Race and Rebellion: Reexamining the Unlearned Lessons of the Kerner Report a Half-Century Later

 Although this isn’t a podcast series, it is a valuable episode provided by Wayne State University’s Walter P. Reuther Library that discusses the conclusions of the 1968 Kerner Commission report with respect to today’s protests on race relations and police brutality. The Kerner report identified more than 150 riots from 1965 to 1968 and blamed the unrest on the lack of educational and economic opportunity for African Americans, institutional and societal racism, and militarized police forces. Reuther Library outreach archivist Meghan Courtney uses this document to help people listeners understand the root causes of Detroit’s 1967 uprising and why unrest continues today. Listen on reuther.wayne.

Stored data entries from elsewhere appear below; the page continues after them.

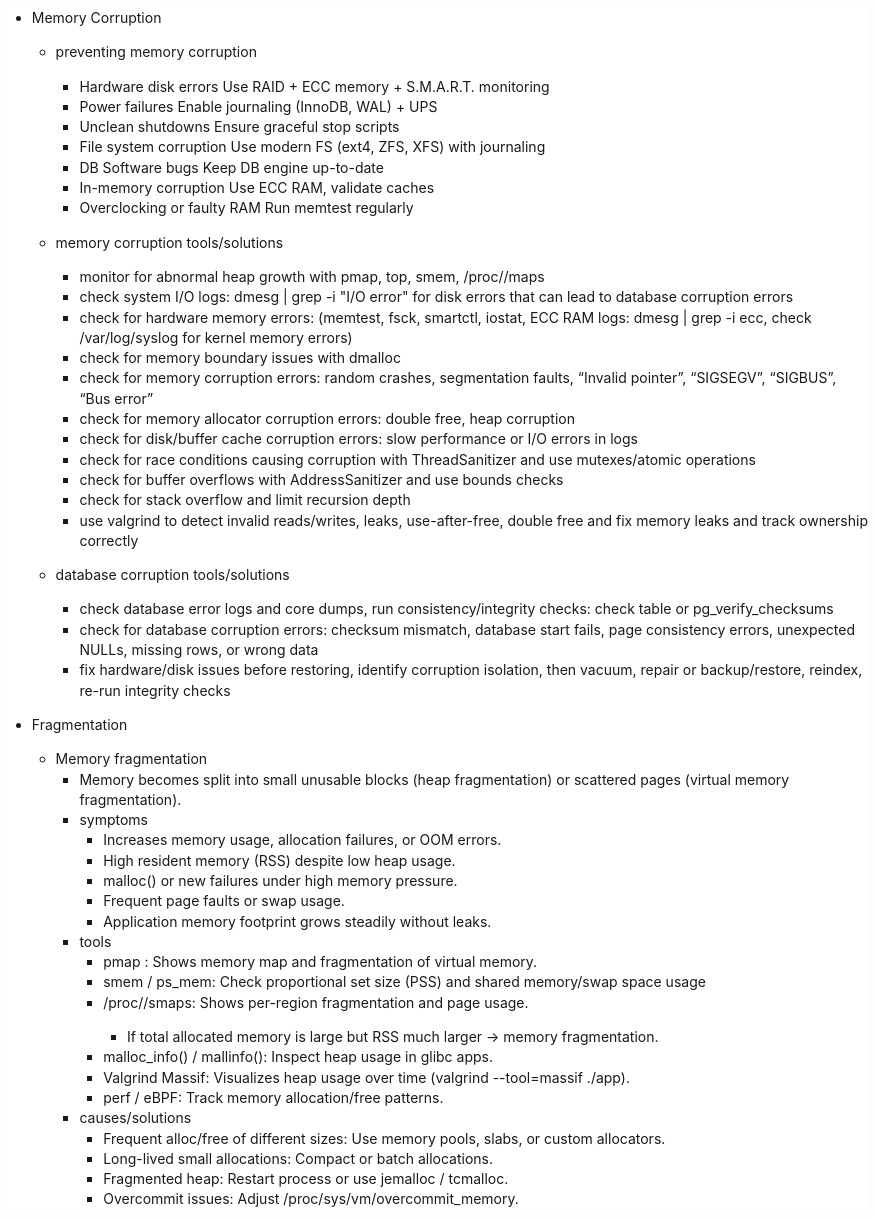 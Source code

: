 - Memory Corruption

	- preventing memory corruption
		- Hardware disk errors				Use RAID + ECC memory + S.M.A.R.T. monitoring
		- Power failures					Enable journaling (InnoDB, WAL) + UPS
		- Unclean shutdowns					Ensure graceful stop scripts
		- File system corruption			Use modern FS (ext4, ZFS, XFS) with journaling
		- DB Software bugs					Keep DB engine up-to-date
		- In-memory corruption				Use ECC RAM, validate caches
		- Overclocking or faulty RAM		Run memtest regularly

	- memory corruption tools/solutions
		- monitor for abnormal heap growth with pmap, top, smem, /proc/<pid>/maps
		- check system I/O logs: dmesg | grep -i "I/O error" for disk errors that can lead to database corruption errors
		- check for hardware memory errors: (memtest, fsck, smartctl, iostat, ECC RAM logs: dmesg | grep -i ecc, check /var/log/syslog for kernel memory errors)
		- check for memory boundary issues with dmalloc
		- check for memory corruption errors: random crashes, segmentation faults, “Invalid pointer”, “SIGSEGV”, “SIGBUS”, “Bus error”
		- check for memory allocator corruption errors: double free, heap corruption
		- check for disk/buffer cache corruption errors: slow performance or I/O errors in logs
		- check for race conditions causing corruption with ThreadSanitizer and use mutexes/atomic operations
		- check for buffer overflows with AddressSanitizer and use bounds checks
		- check for stack overflow and limit recursion depth
		- use valgrind to detect invalid reads/writes, leaks, use-after-free, double free and fix memory leaks and track ownership correctly
	
	- database corruption tools/solutions
		- check database error logs and core dumps, run consistency/integrity checks: check table or pg_verify_checksums
		- check for database corruption errors: checksum mismatch, database start fails, page consistency errors, unexpected NULLs, missing rows, or wrong data
		- fix hardware/disk issues before restoring, identify corruption isolation, then vacuum, repair or backup/restore, reindex, re-run integrity checks

- Fragmentation

	- Memory fragmentation	
		- Memory becomes split into small unusable blocks (heap fragmentation) or scattered pages (virtual memory fragmentation).	
		- symptoms
			- Increases memory usage, allocation failures, or OOM errors.
			- High resident memory (RSS) despite low heap usage.
			- malloc() or new failures under high memory pressure.
			- Frequent page faults or swap usage.
			- Application memory footprint grows steadily without leaks.
		- tools
			- pmap <pid>: Shows memory map and fragmentation of virtual memory.
			- smem / ps_mem: Check proportional set size (PSS) and shared memory/swap space usage
			- /proc/<pid>/smaps: Shows per-region fragmentation and page usage.
				- If total allocated memory is large but RSS much larger → memory fragmentation.
			- malloc_info() / mallinfo(): Inspect heap usage in glibc apps.
			- Valgrind Massif: Visualizes heap usage over time (valgrind --tool=massif ./app).
			- perf / eBPF: Track memory allocation/free patterns.
		- causes/solutions
			- Frequent alloc/free of different sizes: Use memory pools, slabs, or custom allocators.
			- Long-lived small allocations: Compact or batch allocations.
			- Fragmented heap: Restart process or use jemalloc / tcmalloc.
			- Overcommit issues: Adjust /proc/sys/vm/overcommit_memory.
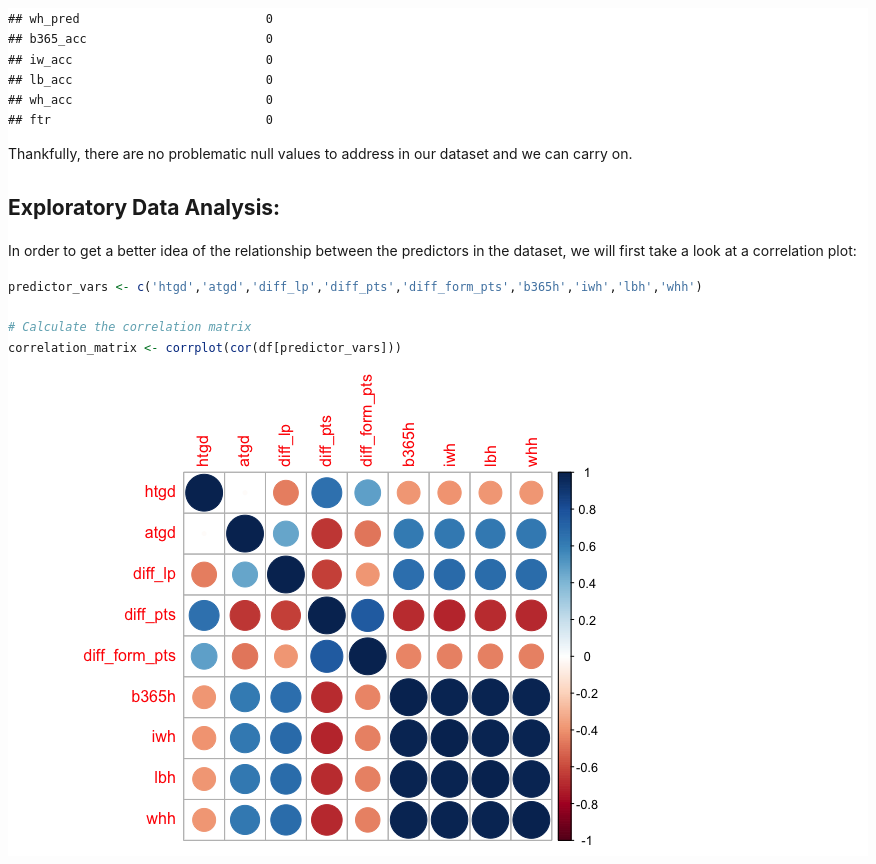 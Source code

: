     ## wh_pred                          0
    ## b365_acc                         0
    ## iw_acc                           0
    ## lb_acc                           0
    ## wh_acc                           0
    ## ftr                              0

Thankfully, there are no problematic null values to address in our
dataset and we can carry on.

## Exploratory Data Analysis:

In order to get a better idea of the relationship between the predictors
in the dataset, we will first take a look at a correlation plot:

``` r
predictor_vars <- c('htgd','atgd','diff_lp','diff_pts','diff_form_pts','b365h','iwh','lbh','whh')

# Calculate the correlation matrix
correlation_matrix <- corrplot(cor(df[predictor_vars]))
```

![](PremierLeagueProject_files/figure-markdown_github/unnamed-chunk-10-1.png)
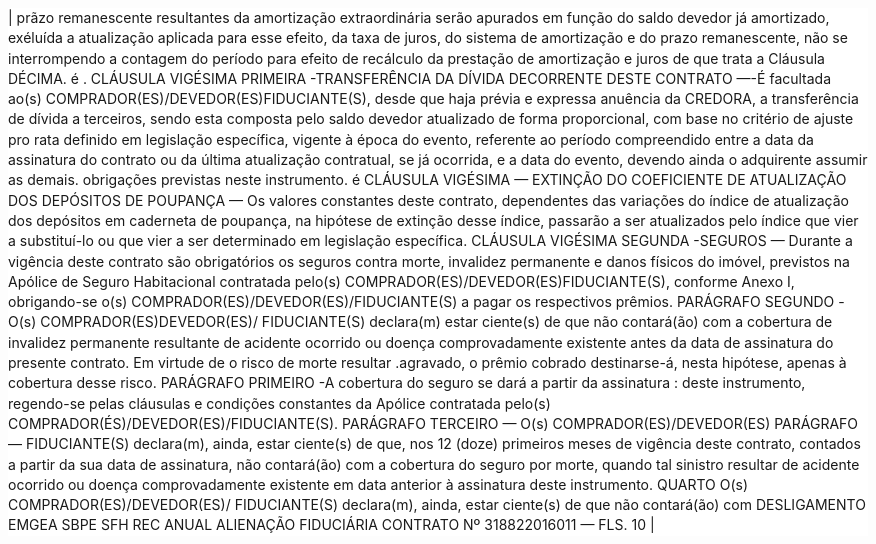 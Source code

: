 | prãzo remanescente resultantes da amortização extraordinária serão apurados em função do saldo devedor já amortizado, exéluída a atualização aplicada para esse efeito, da taxa de juros, do sistema de amortização e do prazo remanescente, não se interrompendo a contagem do período para efeito de recálculo da prestação de amortização e juros de que trata a Cláusula DÉCIMA. é . CLÁUSULA VIGÉSIMA PRIMEIRA -TRANSFERÊNCIA DA DÍVIDA DECORRENTE DESTE CONTRATO —-É facultada ao(s) COMPRADOR(ES)/DEVEDOR(ES)FIDUCIANTE(S), desde que haja prévia e expressa anuência da CREDORA, a transferência de dívida a terceiros, sendo esta composta pelo saldo devedor atualizado de forma proporcional, com base no critério de ajuste pro rata definido em legislação específica, vigente à época do evento, referente ao período compreendido entre a data da assinatura do contrato ou da última atualização contratual, se já ocorrida, e a data do evento, devendo ainda o adquirente assumir as demais. obrigações previstas neste instrumento. é CLÁUSULA VIGÉSIMA — EXTINÇÃO DO COEFICIENTE DE ATUALIZAÇÃO DOS DEPÓSITOS DE POUPANÇA — Os valores constantes deste contrato, dependentes das variações do índice de atualização dos depósitos em caderneta de poupança, na hipótese de extinção desse índice, passarão a ser atualizados pelo índice que vier a substituí-lo ou que vier a ser determinado em legislação específica. CLÁUSULA VIGÉSIMA SEGUNDA -SEGUROS — Durante a vigência deste contrato são obrigatórios os seguros contra morte, invalidez permanente e danos físicos do imóvel, previstos na Apólice de Seguro Habitacional contratada pelo(s) COMPRADOR(ES)/DEVEDOR(ES)FIDUCIANTE(S), conforme Anexo I, obrigando-se o(s) COMPRADOR(ES)/DEVEDOR(ES)/FIDUCIANTE(S) a pagar os respectivos prêmios. PARÁGRAFO SEGUNDO -O(s) COMPRADOR(ES)DEVEDOR(ES)/ FIDUCIANTE(S) declara(m) estar ciente(s) de que não contará(ão) com a cobertura de invalidez permanente resultante de acidente ocorrido ou doença comprovadamente existente antes da data de assinatura do presente contrato. Em virtude de o risco de morte resultar .agravado, o prêmio cobrado destinarse-á, nesta hipótese, apenas à cobertura desse risco. PARÁGRAFO PRIMEIRO -A cobertura do seguro se dará a partir da assinatura : deste instrumento, regendo-se pelas cláusulas e condições constantes da Apólice contratada pelo(s) COMPRADOR(ÉS)/DEVEDOR(ES)/FIDUCIANTE(S). PARÁGRAFO TERCEIRO — O(s) COMPRADOR(ES)/DEVEDOR(ES) PARÁGRAFO — FIDUCIANTE(S) declara(m), ainda, estar ciente(s) de que, nos 12 (doze) primeiros meses de vigência deste contrato, contados a partir da sua data de assinatura, não contará(ão) com a cobertura do seguro por morte, quando tal sinistro resultar de acidente ocorrido ou doença comprovadamente existente em data anterior à assinatura deste instrumento. QUARTO O(s) COMPRADOR(ES)/DEVEDOR(ES)/ FIDUCIANTE(S) declara(m), ainda, estar ciente(s) de que não contará(ão) com DESLIGAMENTO EMGEA SBPE SFH REC ANUAL ALIENAÇÃO FIDUCIÁRIA CONTRATO Nº 318822016011 — FLS. 10 |
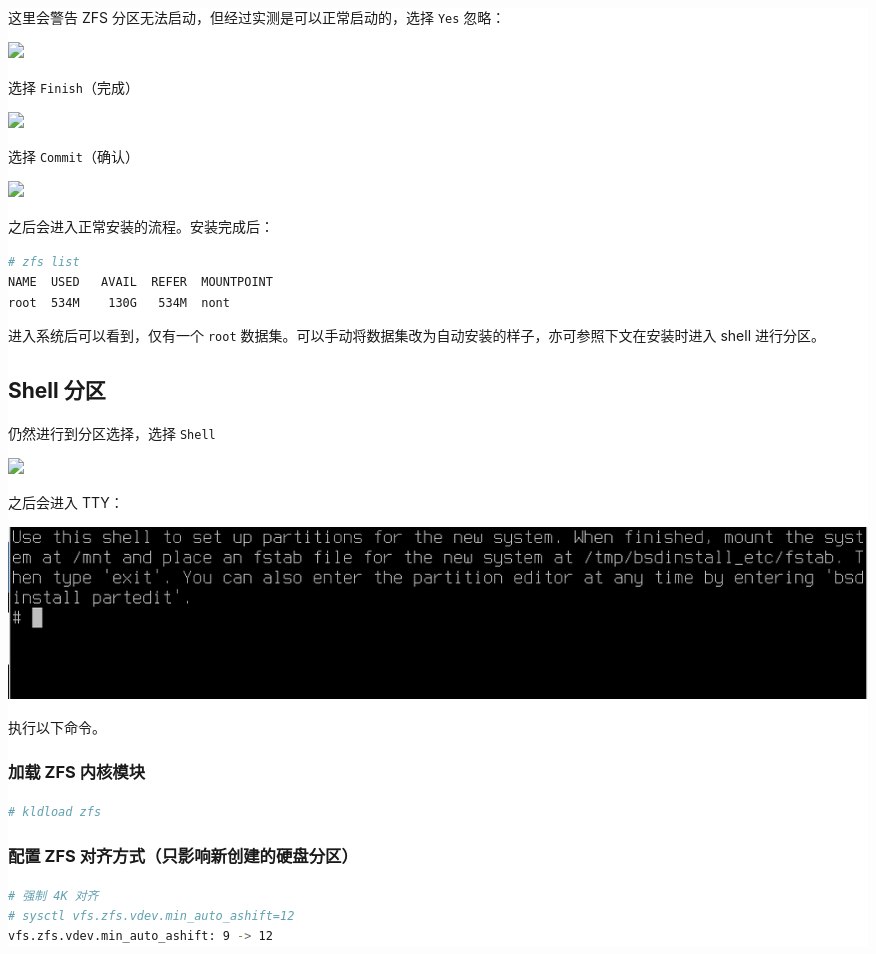 这里会警告 ZFS 分区无法启动，但经过实测是可以正常启动的，选择 `Yes` 忽略：

![](../.gitbook/assets/shuangxitong5.png)

选择 `Finish`（完成）

![](../.gitbook/assets/shuangxitong6.png)

选择 `Commit`（确认）

![](../.gitbook/assets/shuangxitong7.png)


之后会进入正常安装的流程。安装完成后：

```sh
# zfs list
NAME  USED   AVAIL  REFER  MOUNTPOINT
root  534M    130G   534M  nont
```

进入系统后可以看到，仅有一个 `root` 数据集。可以手动将数据集改为自动安装的样子，亦可参照下文在安装时进入 shell 进行分区。

## Shell 分区

仍然进行到分区选择，选择 `Shell`

![](../.gitbook/assets/shuangxitong9.png)

之后会进入 TTY：

![](../.gitbook/assets/shuangxitong10.png)

执行以下命令。

### 加载 ZFS 内核模块

```sh
# kldload zfs
```

### 配置 ZFS 对齐方式（只影响新创建的硬盘分区）

```sh
# 强制 4K 对齐
# sysctl vfs.zfs.vdev.min_auto_ashift=12
vfs.zfs.vdev.min_auto_ashift: 9 -> 12
```
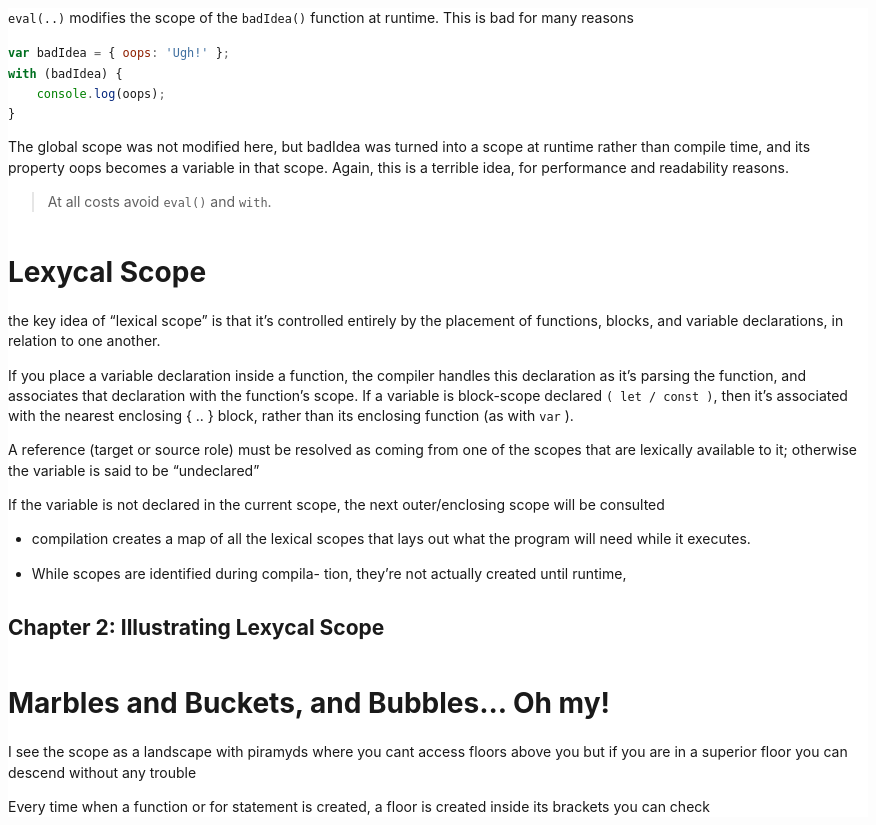 `eval(..)` modifies the scope of the `badIdea()` function at runtime.
This is bad for many reasons

```js
var badIdea = { oops: 'Ugh!' };
with (badIdea) {
	console.log(oops);
}
```

The global scope was not modified here, but badIdea was
turned into a scope at runtime rather than compile time, and
its property oops becomes a variable in that scope. Again, this
is a terrible idea, for performance and readability reasons.

> At all costs avoid `eval()` and `with`.

# Lexycal Scope

the key idea of “lexical scope” is that it’s controlled entirely by the
placement of functions, blocks, and variable declarations, in
relation to one another.

If you place a variable declaration inside a function, the
compiler handles this declaration as it’s parsing the function,
and associates that declaration with the function’s scope. If
a variable is block-scope declared `( let / const )`, then it’s
associated with the nearest enclosing { .. } block, rather
than its enclosing function (as with `var` ).

A reference (target or source role)
must be resolved as coming from one of the scopes that
are lexically available to it; otherwise the variable is said
to be “undeclared”

If the variable is not declared in the current scope, the next
outer/enclosing scope will be consulted

- compilation creates a map of all the lexical scopes
  that lays out what the program will need while it executes.

* While scopes are identified during compila-
  tion, they’re not actually created until runtime,

## Chapter 2: Illustrating Lexycal Scope

# Marbles and Buckets, and Bubbles... Oh my!

I see the scope as a landscape with piramyds where you cant access floors above you
but if you are in a superior floor you can descend without any trouble

Every time when a function or for statement is created, a floor is created inside its
brackets you can check
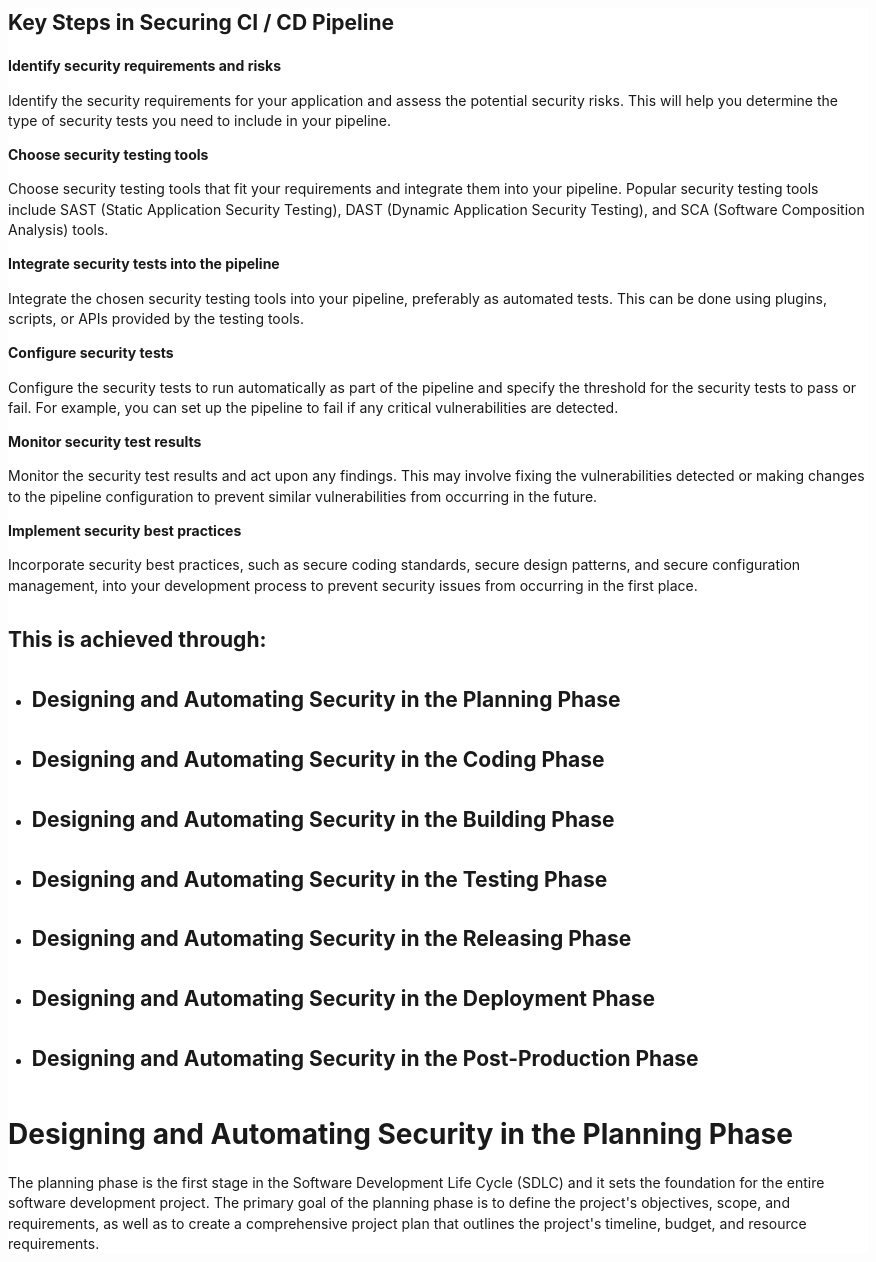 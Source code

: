 ## **Key Steps in Securing CI / CD Pipeline**

**Identify security requirements and risks**

Identify the security requirements for your application and assess the potential security risks. This will help you determine the type of security tests you need to include in your pipeline.

**Choose security testing tools**

Choose security testing tools that fit your requirements and integrate them into your pipeline. Popular security testing tools include SAST (Static Application Security Testing), DAST (Dynamic Application Security Testing), and SCA (Software Composition Analysis) tools.

**Integrate security tests into the pipeline**

Integrate the chosen security testing tools into your pipeline, preferably as automated tests. This can be done using plugins, scripts, or APIs provided by the testing tools.

**Configure security tests**

Configure the security tests to run automatically as part of the pipeline and specify the threshold for the security tests to pass or fail. For example, you can set up the pipeline to fail if any critical vulnerabilities are detected.

**Monitor security test results**

Monitor the security test results and act upon any findings. This may involve fixing the vulnerabilities detected or making changes to the pipeline configuration to prevent similar vulnerabilities from occurring in the future.

**Implement security best practices**

Incorporate security best practices, such as secure coding standards, secure design patterns, and secure configuration management, into your development process to prevent security issues from occurring in the first place.

## **This is achieved through:**

* ## Designing and Automating Security in the Planning Phase
    
* ## Designing and Automating Security in the Coding Phase
    
* ## Designing and Automating Security in the Building Phase
    
* ## Designing and Automating Security in the Testing Phase
    
* ## Designing and Automating Security in the Releasing Phase
    
* ## Designing and Automating Security in the Deployment Phase
    
* ## Designing and Automating Security in the Post-Production Phase
    

# Designing and Automating Security in the Planning Phase

The planning phase is the first stage in the Software Development Life Cycle (SDLC) and it sets the foundation for the entire software development project. The primary goal of the planning phase is to define the project's objectives, scope, and requirements, as well as to create a comprehensive project plan that outlines the project's timeline, budget, and resource requirements.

Small Doses with Amanda Seales

If you’re a fan of the show Insecure, then you’re sure to be a fan of this weekly anti-racist podcast hosted by actress Amanda Seales. She takes on sex, dating, and careers while also talking about her experience being a Black woman in Hollywood. It’s highly relatable and easy to listen to. Listen on Apple Podcasts, Spotify, Stitcher, and iHeartRadio.

The Stoop

This anti-racist podcast has featured guests like Uzo Aduba from Orange Is The New Black, Shangela Laquifa Wadley from RuPaul’s Drag Race, and Queer Eye‘s Karamo Brown. Hosts Leila Day and Hana Baba explore race and identity in America through untold stories from across the Black diaspora. Listen on Apple Podcasts, SoundCloud, and The Stoop.

Truth Be Told

Tonya Mosley hosts this advice podcast that explores how you can be in a world that doesn’t always want you to be. Each 40-minute episode answers listener-submitted questions on topics such as the stigma around therapy for Black men and surviving America in a Black body. Listen on Apple Podcasts, NPR, and Spotify.

What Matters

Created by the Black Lives Matter Global Network, What Matters covers current events and how the actions of the past have affected our present. The hosts encourage listeners to understand and to explore what is going on today. Listen on Apple Podcasts, Spotify, and BlackLivesMatter.